(Records from a data collection)
BEGIN

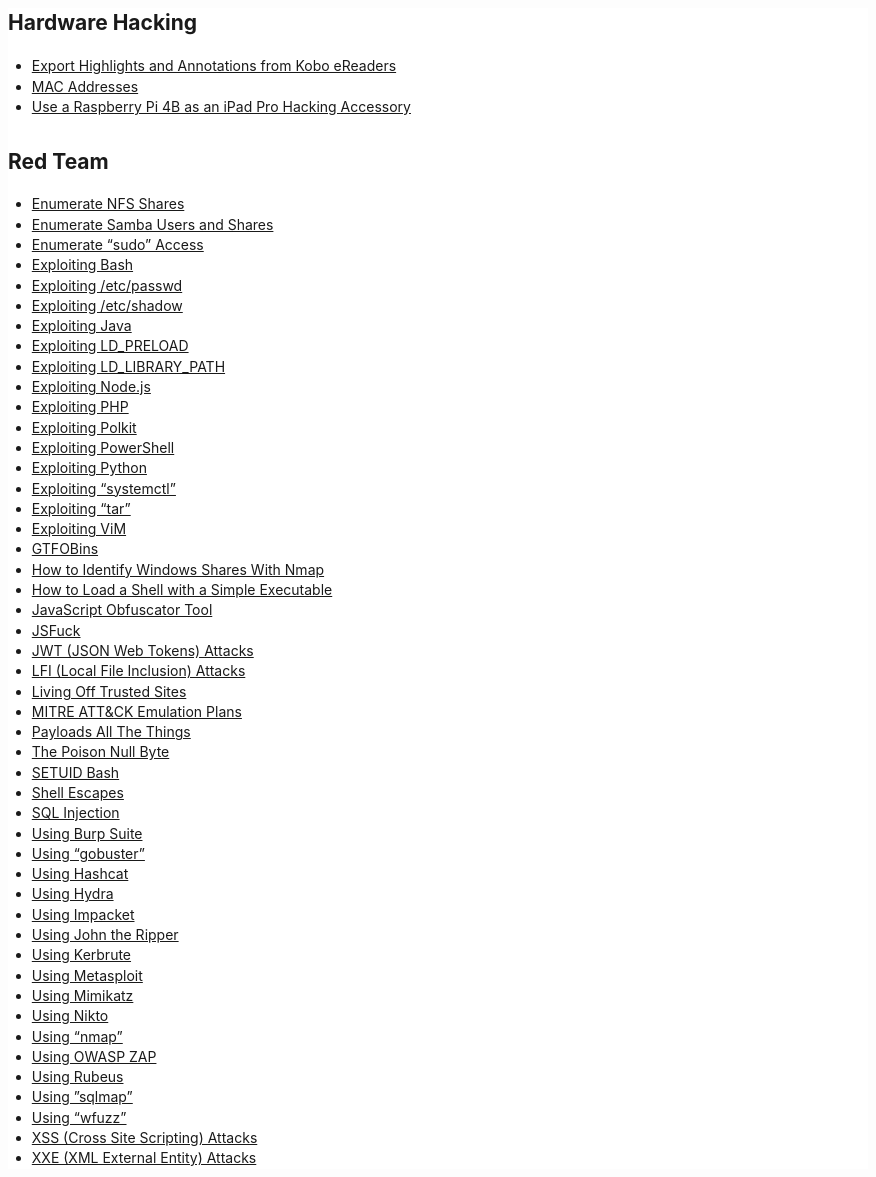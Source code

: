 ## Hardware Hacking

* [Export Highlights and Annotations from Kobo eReaders](notes/export-highlights-and-annotations-from-kobo-ereaders.md)
* [MAC Addresses](notes/mac-addresses.md)
* [Use a Raspberry Pi 4B as an iPad Pro Hacking Accessory](notes/use-a-raspberry-pi-4b-as-an-ipad-pro-hacking-accessory.md)

## Red Team

* [Enumerate NFS Shares](notes/enumerate-nfs-shares.md)
* [Enumerate Samba Users and Shares](notes/enumerate-samba-users-and-shares.md)
* [Enumerate “sudo” Access](notes/enumerate-sudo-access.md)
* [Exploiting Bash](notes/exploiting-bash.md)
* [Exploiting /etc/passwd](notes/LFI%20(Local%20File%20Inclusion)%20Attacks.md)
* [Exploiting /etc/shadow](notes/exploiting-etc-shadow.md)
* [Exploiting Java](notes/exploiting-java.md)
* [Exploiting LD_PRELOAD](notes/exploiting-ld-preload.md)
* [Exploiting LD_LIBRARY_PATH](notes/exploiting-ld-library-path.md)
* [Exploiting Node.js](notes/exploiting-node-js.md)
* [Exploiting PHP](notes/exploiting-php.md)
* [Exploiting Polkit](notes/exploiting-polkit.md)
* [Exploiting PowerShell](notes/exploiting-powershell.md)
* [Exploiting Python](notes/exploiting-python.md)
* [Exploiting “systemctl”](notes/exploiting-systemctl.md)
* [Exploiting “tar”](notes/exploiting-tar.md)
* [Exploiting ViM](notes/exploiting-vim.md)
* [GTFOBins](https://gtfobins.github.io/)
* [How to Identify Windows Shares With Nmap](notes/how-to-identify-windows-shares-with-nmap.md)
* [How to Load a Shell with a Simple Executable](notes/how-to-load-a-shell-with-a-simple-executable.md)
* [JavaScript Obfuscator Tool](https://obfuscator.io/)
* [JSFuck](http://www.jsfuck.com/)
* [JWT (JSON Web Tokens) Attacks](notes/JWT%20(JSON%20Web%20Tokens)%20Attacks.md)
* [LFI (Local File Inclusion) Attacks](notes/LFI%20(Local%20File%20Inclusion)%20Attacks.md)
* [Living Off Trusted Sites](https://lots-project.com/)
* [MITRE ATT&CK Emulation Plans](notes/mitre-attack-emulation-plans.md)
* [Payloads All The Things](https://github.com/swisskyrepo/PayloadsAllTheThings)
* [The Poison Null Byte](notes/poison-null-byte.md)
* [SETUID Bash](notes/setuid-bash.md)
* [Shell Escapes](notes/shell-escapes.md)
* [SQL Injection](notes/sql-injection.md)
* [Using Burp Suite](notes/burp-suite.md)
* [Using “gobuster”](notes/gobuster.md)
* [Using Hashcat](notes/hashcat.md)
* [Using Hydra](notes/hydra.md)
* [Using Impacket](notes/impacket.md)
* [Using John the Ripper](notes/john-the-ripper.md)
* [Using Kerbrute](notes/kerbrute.md)
* [Using Metasploit](notes/metasploit.md)
* [Using Mimikatz](notes/mimikatz.md)
* [Using Nikto](notes/nikto.md)
* [Using “nmap”](notes/nmap.md)
* [Using OWASP ZAP](notes/owasp-zap.md)
* [Using Rubeus](notes/rubeus.md)
* [Using ”sqlmap”](notes/sqlmap.md)
* [Using “wfuzz”](notes/wfuzz.md)
* [XSS (Cross Site Scripting) Attacks](notes/XSS%20(Cross%20Site%20Scripting)%20Attacks.md)
* [XXE (XML External Entity) Attacks](notes/XXE%20(XML%20External%20Entity)%20Attacks.md)
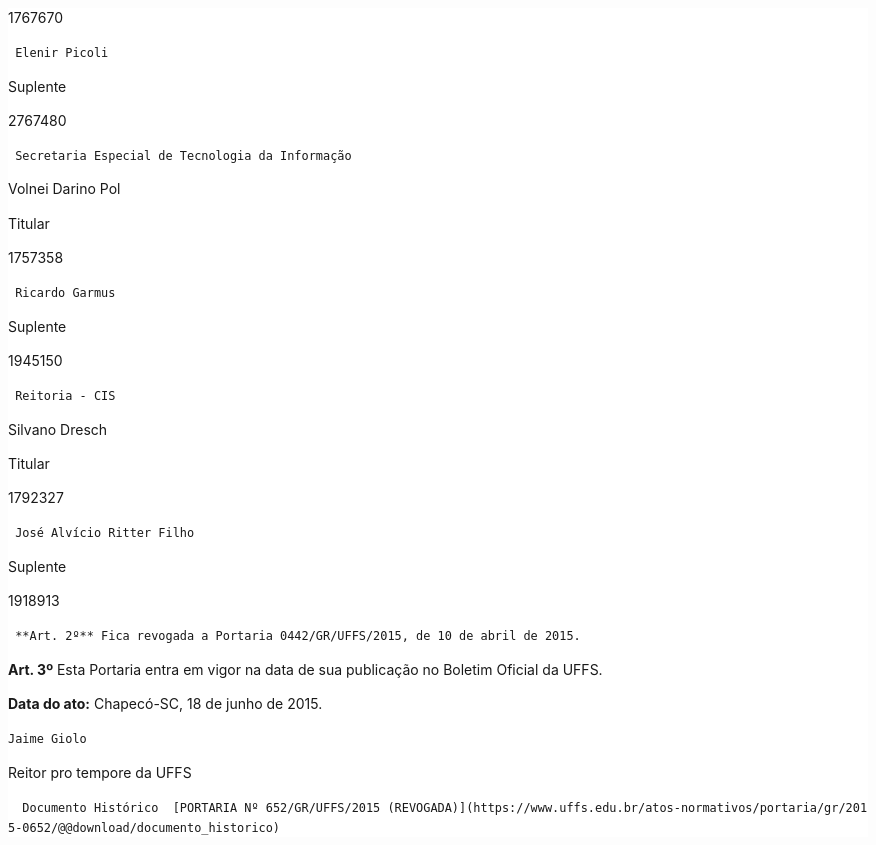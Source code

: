    1767670

     Elenir Picoli

   Suplente

   2767480

     Secretaria Especial de Tecnologia da Informação

   Volnei Darino Pol

   Titular

   1757358

     Ricardo Garmus

   Suplente

   1945150

     Reitoria - CIS

   Silvano Dresch

   Titular

   1792327

     José Alvício Ritter Filho

   Suplente

   1918913

     **Art. 2º** Fica revogada a Portaria 0442/GR/UFFS/2015, de 10 de abril de 2015.

 **Art. 3º** Esta Portaria entra em vigor na data de sua publicação no Boletim Oficial da UFFS.

  

   **Data do ato:** Chapecó-SC, 18 de junho de 2015.   
 

    Jaime Giolo   
 Reitor pro tempore da UFFS 

      Documento Histórico  [PORTARIA Nº 652/GR/UFFS/2015 (REVOGADA)](https://www.uffs.edu.br/atos-normativos/portaria/gr/2015-0652/@@download/documento_historico)     
      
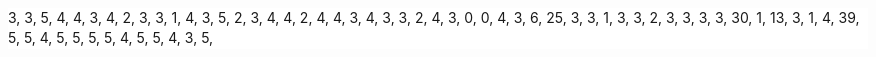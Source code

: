 3,
3,
5,
4,
4,
3,
4,
2,
3,
3,
1,
4,
3,
5,
2,
3,
4,
4,
2,
4,
4,
3,
4,
3,
3,
2,
4,
3,
0,
0,
4,
3,
6,
25,
3,
3,
1,
3,
3,
2,
3,
3,
3,
3,
30,
1,
13,
3,
1,
4,
39,
5,
5,
4,
5,
5,
5,
5,
4,
5,
5,
4,
3,
5,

END

[TASK REQUIREMENTS] Indicate how many lines in the records above include the word "Hacking", giving no other content.

[COMPLETED EXERCISE] 2